EXTRACTED INFORMATION =

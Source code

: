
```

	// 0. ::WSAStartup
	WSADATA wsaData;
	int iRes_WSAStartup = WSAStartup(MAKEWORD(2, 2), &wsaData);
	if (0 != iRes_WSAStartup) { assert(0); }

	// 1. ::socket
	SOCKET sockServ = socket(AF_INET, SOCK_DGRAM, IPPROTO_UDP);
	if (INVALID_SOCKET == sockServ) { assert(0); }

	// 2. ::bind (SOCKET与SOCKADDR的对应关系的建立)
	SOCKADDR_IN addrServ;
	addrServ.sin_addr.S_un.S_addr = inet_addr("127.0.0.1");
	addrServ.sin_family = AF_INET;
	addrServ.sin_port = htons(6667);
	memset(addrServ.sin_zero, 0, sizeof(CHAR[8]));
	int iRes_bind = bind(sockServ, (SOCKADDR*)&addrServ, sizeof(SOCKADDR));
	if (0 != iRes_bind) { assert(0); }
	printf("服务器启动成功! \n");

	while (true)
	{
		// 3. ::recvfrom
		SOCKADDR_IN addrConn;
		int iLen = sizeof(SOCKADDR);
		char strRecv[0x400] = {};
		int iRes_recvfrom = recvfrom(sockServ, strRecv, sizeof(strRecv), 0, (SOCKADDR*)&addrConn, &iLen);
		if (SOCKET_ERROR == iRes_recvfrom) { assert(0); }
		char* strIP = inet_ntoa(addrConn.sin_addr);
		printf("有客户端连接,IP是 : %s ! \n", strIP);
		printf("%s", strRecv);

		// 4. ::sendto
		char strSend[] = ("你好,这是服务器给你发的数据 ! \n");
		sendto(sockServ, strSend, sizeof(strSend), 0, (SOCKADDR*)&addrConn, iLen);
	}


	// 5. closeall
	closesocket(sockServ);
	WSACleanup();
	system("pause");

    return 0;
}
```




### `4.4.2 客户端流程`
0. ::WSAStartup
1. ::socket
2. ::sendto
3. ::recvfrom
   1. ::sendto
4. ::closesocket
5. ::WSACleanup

EXERCISE BRIEF =
A single number is the whole answer: how many lines in the entries hold the word "strSend".

FINAL ANSWER =
2